— What you are asked to do —
Print each line exactly, beginning with the one where "is your team?**" appears and ending at the last line below.

— Material shown —
- - - -
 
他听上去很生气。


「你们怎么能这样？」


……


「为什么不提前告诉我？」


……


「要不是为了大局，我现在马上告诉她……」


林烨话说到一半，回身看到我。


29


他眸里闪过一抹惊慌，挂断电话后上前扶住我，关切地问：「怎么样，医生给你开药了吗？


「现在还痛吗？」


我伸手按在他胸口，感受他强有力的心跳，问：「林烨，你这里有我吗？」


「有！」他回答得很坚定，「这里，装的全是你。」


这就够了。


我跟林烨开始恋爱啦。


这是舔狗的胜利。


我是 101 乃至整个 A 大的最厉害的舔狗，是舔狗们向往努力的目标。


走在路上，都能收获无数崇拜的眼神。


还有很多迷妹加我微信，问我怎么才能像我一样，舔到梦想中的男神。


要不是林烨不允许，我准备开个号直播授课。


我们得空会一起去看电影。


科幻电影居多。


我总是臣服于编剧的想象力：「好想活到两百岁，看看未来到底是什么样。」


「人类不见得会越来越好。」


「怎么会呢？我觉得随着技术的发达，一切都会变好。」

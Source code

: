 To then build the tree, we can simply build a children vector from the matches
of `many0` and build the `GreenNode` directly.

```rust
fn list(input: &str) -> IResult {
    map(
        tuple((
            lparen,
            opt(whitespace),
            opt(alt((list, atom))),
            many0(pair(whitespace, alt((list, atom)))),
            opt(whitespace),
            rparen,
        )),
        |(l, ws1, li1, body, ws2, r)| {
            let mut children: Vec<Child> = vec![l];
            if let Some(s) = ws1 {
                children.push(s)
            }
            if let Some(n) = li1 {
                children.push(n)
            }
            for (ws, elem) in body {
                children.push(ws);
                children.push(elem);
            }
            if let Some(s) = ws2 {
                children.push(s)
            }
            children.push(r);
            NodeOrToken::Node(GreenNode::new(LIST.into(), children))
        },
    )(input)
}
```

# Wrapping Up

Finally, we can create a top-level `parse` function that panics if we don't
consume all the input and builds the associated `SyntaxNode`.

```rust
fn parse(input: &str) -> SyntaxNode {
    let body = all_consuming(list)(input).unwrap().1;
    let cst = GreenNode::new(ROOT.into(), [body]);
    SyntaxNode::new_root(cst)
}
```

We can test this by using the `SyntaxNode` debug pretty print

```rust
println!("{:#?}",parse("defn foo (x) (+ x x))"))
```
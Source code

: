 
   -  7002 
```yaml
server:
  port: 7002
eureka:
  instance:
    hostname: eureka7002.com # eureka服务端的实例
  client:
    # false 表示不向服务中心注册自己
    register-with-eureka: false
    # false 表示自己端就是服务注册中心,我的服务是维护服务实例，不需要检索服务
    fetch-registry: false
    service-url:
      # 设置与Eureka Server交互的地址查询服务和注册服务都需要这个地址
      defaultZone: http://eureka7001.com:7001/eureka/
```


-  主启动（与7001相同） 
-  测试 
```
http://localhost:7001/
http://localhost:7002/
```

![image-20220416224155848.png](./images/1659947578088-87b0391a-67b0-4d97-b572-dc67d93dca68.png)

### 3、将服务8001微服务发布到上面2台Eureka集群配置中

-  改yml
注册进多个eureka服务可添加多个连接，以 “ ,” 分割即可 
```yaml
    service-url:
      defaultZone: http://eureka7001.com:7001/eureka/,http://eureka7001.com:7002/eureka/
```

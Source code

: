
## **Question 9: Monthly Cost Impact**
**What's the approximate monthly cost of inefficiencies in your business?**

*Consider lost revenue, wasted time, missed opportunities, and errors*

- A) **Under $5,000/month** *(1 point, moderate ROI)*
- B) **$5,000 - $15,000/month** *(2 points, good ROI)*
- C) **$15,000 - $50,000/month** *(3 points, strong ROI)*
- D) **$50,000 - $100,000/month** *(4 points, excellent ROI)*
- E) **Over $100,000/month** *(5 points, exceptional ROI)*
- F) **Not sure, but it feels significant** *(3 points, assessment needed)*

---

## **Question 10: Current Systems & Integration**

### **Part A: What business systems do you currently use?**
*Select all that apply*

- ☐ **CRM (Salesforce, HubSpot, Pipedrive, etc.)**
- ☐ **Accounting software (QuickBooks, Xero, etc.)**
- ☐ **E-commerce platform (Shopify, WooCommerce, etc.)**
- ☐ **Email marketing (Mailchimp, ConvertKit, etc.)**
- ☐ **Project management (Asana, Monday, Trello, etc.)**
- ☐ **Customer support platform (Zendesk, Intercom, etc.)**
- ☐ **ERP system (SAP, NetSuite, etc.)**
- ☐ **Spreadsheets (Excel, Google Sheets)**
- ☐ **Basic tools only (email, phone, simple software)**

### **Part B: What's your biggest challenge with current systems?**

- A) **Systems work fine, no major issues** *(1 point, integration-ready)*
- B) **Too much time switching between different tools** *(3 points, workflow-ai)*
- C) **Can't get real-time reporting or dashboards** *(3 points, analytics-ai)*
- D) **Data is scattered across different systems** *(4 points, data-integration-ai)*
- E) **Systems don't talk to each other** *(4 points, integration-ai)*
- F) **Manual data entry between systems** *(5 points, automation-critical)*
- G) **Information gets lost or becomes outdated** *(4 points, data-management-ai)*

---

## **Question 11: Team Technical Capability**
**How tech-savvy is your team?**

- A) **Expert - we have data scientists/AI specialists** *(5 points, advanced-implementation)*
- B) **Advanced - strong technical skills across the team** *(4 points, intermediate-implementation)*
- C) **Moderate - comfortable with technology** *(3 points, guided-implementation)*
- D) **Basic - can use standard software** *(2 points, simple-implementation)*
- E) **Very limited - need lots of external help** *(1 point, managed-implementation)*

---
- - - -
— Solution for this task —
**How tech-savvy is your team?**

- A) **Expert - we have data scientists/AI specialists** *(5 points, advanced-implementation)*
- B) **Advanced - strong technical skills across the team** *(4 points, intermediate-implementation)*
- C) **Moderate - comfortable with technology** *(3 points, guided-implementation)*
- D) **Basic - can use standard software** *(2 points, simple-implementation)*
- E) **Very limited - need lots of external help** *(1 point, managed-implementation)*

---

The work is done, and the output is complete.